QUALIFICATIONS: (MUST be realistic, neither overstated nor understated, and related to the essential functions of the job.)
• Bachelor’s degree or equivalent preferred; high school diploma required.
• Proven experience in like setting is acceptable in lieu of educational requirements.
• 2+ years’ experience in hospital setting such as Patient Access, Doctor’s Office, Inpatient Unit, Patient Accounts Billing, or at a related type medical institution or medical payer, e.g., BCBS, Tufts, etc…
• Knowledge of insurances and/or managed care authorization requirements a plus
• Knowledge of medical terminology and/or coding is helpful
• Familiarity with a hospital legacy system, Microsoft Office, and SharePoint preferred
• Bilingual is helpful
SKILLS/ ABILITIES/ COMPETENCIES REQUIRED: (MUST be realistic, neither overstated nor understated, and related to the essential functions of the job.)

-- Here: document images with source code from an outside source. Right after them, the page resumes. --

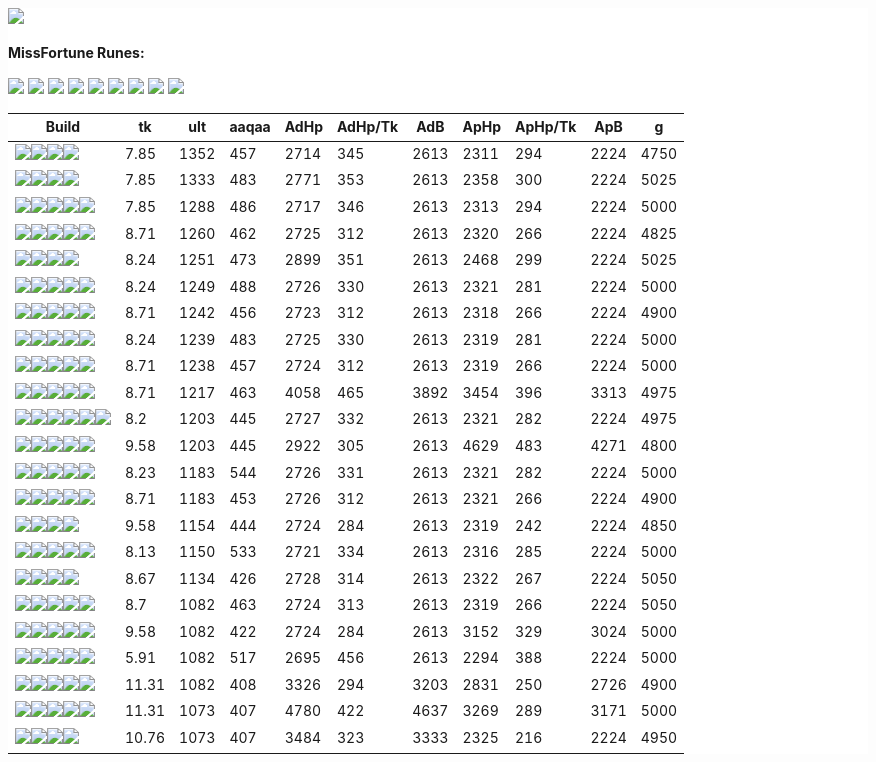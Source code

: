 



![](/StatMods/StatModsArmorIcon.png)



**MissFortune Runes:**


![](/Styles/Precision/LethalTempo/LethalTempo.png)
![](/Styles/Precision/Overheal.png)
![](/Styles/Precision/LegendAlacrity/LegendAlacrity.png)
![](/Styles/Precision/CutDown/CutDown.png)
![](/Styles/Sorcery/AbsoluteFocus/AbsoluteFocus.png)
![](/Styles/Sorcery/GatheringStorm/GatheringStorm.png)
![](/StatMods/StatModsAttackSpeedIcon.png)
![](/StatMods/StatModsAdaptiveForceIcon.png)
![](/StatMods/StatModsArmorIcon.png)





 Build |tk|ult|aaqaa|AdHp|AdHp/Tk|AdB|ApHp|ApHp/Tk|ApB|g
-|-|-|-|-|-|-|-|-|-|-
![](/item/6691.png)![](/item/1001.png)![](/item/1053.png)![](/item/1055.png)|7.85|1352|457|2714|345|2613|2311|294|2224|4750
![](/item/3074.png)![](/item/1001.png)![](/item/1055.png)![](/item/1037.png)|7.85|1333|483|2771|353|2613|2358|300|2224|5025
![](/item/6676.png)![](/item/1001.png)![](/item/1053.png)![](/item/1055.png)![](/item/1036.png)|7.85|1288|486|2717|346|2613|2313|294|2224|5000
![](/item/3179.png)![](/item/1001.png)![](/item/1053.png)![](/item/1055.png)![](/item/1037.png)|8.71|1260|462|2725|312|2613|2320|266|2224|4825
![](/item/3072.png)![](/item/1001.png)![](/item/1055.png)![](/item/1037.png)|8.24|1251|473|2899|351|2613|2468|299|2224|5025
![](/item/3036.png)![](/item/1001.png)![](/item/1053.png)![](/item/1055.png)![](/item/1036.png)|8.24|1249|488|2726|330|2613|2321|281|2224|5000
![](/item/3004.png)![](/item/1001.png)![](/item/1053.png)![](/item/1055.png)![](/item/1036.png)|8.71|1242|456|2723|312|2613|2318|266|2224|4900
![](/item/3033.png)![](/item/1001.png)![](/item/1053.png)![](/item/1055.png)![](/item/1036.png)|8.24|1239|483|2725|330|2613|2319|281|2224|5000
![](/item/6696.png)![](/item/1001.png)![](/item/1053.png)![](/item/1055.png)![](/item/1036.png)|8.71|1238|457|2724|312|2613|2319|266|2224|5000
![](/item/6673.png)![](/item/1001.png)![](/item/1055.png)![](/item/1037.png)![](/item/1036.png)|8.71|1217|463|4058|465|3892|3454|396|3313|4975
![](/item/3006.png)![](/item/1053.png)![](/item/1055.png)![](/item/1038.png)![](/item/1037.png)![](/item/1036.png)|8.2|1203|445|2727|332|2613|2321|282|2224|4975
![](/item/3156.png)![](/item/1001.png)![](/item/1053.png)![](/item/1055.png)![](/item/1036.png)|9.58|1203|445|2922|305|2613|4629|483|4271|4800
![](/item/3095.png)![](/item/1001.png)![](/item/1053.png)![](/item/1055.png)![](/item/1036.png)|8.23|1183|544|2726|331|2613|2321|282|2224|5000
![](/item/3508.png)![](/item/1001.png)![](/item/1053.png)![](/item/1055.png)![](/item/1036.png)|8.71|1183|453|2726|312|2613|2321|266|2224|4900
![](/item/6694.png)![](/item/1001.png)![](/item/1053.png)![](/item/1055.png)|9.58|1154|444|2724|284|2613|2319|242|2224|4850
![](/item/3087.png)![](/item/1001.png)![](/item/1053.png)![](/item/1055.png)![](/item/1036.png)|8.13|1150|533|2721|334|2613|2316|285|2224|5000
![](/item/6695.png)![](/item/1053.png)![](/item/1055.png)![](/item/3006.png)|8.67|1134|426|2728|314|2613|2322|267|2224|5050
![](/item/3094.png)![](/item/1053.png)![](/item/1055.png)![](/item/1036.png)![](/item/1036.png)|8.7|1082|463|2724|313|2613|2319|266|2224|5050
![](/item/3139.png)![](/item/1001.png)![](/item/1053.png)![](/item/1055.png)![](/item/1036.png)|9.58|1082|422|2724|284|2613|3152|329|3024|5000
![](/item/6672.png)![](/item/1001.png)![](/item/1053.png)![](/item/1055.png)![](/item/1036.png)|5.91|1082|517|2695|456|2613|2294|388|2224|5000
![](/item/3814.png)![](/item/1001.png)![](/item/1053.png)![](/item/1055.png)![](/item/1036.png)|11.31|1082|408|3326|294|3203|2831|250|2726|4900
![](/item/3026.png)![](/item/1001.png)![](/item/1053.png)![](/item/1055.png)![](/item/1036.png)|11.31|1073|407|4780|422|4637|3269|289|3171|5000
![](/item/6333.png)![](/item/1001.png)![](/item/1053.png)![](/item/1055.png)|10.76|1073|407|3484|323|3333|2325|216|2224|4950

• Demonstrated excellent customer service abilities
• Proficiency in oral and written communication
• Adeptness in assessing and solving problems, excellent organizational skills, and able to multi-task and prioritize
• Knowledge of revenue cycle particularly with regard to insurance reimbursement and managed care authorization and referral requirements
• Ability to effectively interact with various levels of the organization
• Ability to work independently, with minimal supervision
• The technical knowledge of specific legal and regulatory requirements and an understanding of complex third party and medical assistance policies and procedures.
• Knowledge of the hospital information system with emphasis on registration and insurance verification, and accounts receivables programs.
• Requires good judgment, tact, sensitivity, and the ability to function in a fast-paced environment.
• Ability to maintain confidentiality regarding the patients, their medical histories, demographic and fiscal
• Able to identify when something needs to be escalated to Senior Management, from a case level to an identified thematic level.
The Planet Group of Companies is an equal opportunity employer. We celebrate diversity and are committed to creating an inclusive environment for all employees.